INSTRUCTIONS FOR THE TASK: Copy each line below that contains "action".

BEGIN

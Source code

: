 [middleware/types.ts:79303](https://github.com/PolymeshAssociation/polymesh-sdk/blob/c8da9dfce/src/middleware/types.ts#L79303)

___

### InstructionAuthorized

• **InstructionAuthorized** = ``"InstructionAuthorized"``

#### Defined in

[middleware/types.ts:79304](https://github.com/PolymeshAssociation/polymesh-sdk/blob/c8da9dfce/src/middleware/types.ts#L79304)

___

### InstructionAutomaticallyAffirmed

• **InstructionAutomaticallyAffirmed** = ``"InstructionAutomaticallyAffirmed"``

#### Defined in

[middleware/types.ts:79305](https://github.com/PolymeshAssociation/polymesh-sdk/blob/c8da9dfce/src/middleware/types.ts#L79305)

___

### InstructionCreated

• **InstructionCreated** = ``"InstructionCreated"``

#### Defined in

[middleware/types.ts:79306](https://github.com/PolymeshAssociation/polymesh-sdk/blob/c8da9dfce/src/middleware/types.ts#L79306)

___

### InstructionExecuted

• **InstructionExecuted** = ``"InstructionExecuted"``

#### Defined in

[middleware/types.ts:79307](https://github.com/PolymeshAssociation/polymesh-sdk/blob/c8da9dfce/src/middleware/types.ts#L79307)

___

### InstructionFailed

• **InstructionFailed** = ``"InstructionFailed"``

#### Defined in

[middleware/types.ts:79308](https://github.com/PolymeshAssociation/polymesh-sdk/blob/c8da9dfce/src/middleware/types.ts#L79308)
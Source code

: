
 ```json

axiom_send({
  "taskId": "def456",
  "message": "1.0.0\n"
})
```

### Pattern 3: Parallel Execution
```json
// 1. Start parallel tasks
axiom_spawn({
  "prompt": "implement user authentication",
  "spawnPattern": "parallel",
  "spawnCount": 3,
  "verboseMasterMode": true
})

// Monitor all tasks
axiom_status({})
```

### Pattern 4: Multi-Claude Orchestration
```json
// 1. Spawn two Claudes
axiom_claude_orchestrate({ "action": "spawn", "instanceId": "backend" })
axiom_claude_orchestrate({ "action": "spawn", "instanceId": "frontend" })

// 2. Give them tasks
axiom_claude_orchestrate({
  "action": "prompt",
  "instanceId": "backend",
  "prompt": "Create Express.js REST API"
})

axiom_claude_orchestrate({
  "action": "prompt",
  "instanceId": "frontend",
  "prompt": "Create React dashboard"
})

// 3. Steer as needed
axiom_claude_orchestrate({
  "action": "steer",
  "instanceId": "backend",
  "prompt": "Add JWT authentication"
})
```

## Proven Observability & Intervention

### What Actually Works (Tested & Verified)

END

WRITTEN ANSWER:
axiom_claude_orchestrate({ "action": "spawn", "instanceId": "backend" })
axiom_claude_orchestrate({ "action": "spawn", "instanceId": "frontend" })
  "action": "prompt",
  "action": "prompt",
  "action": "steer",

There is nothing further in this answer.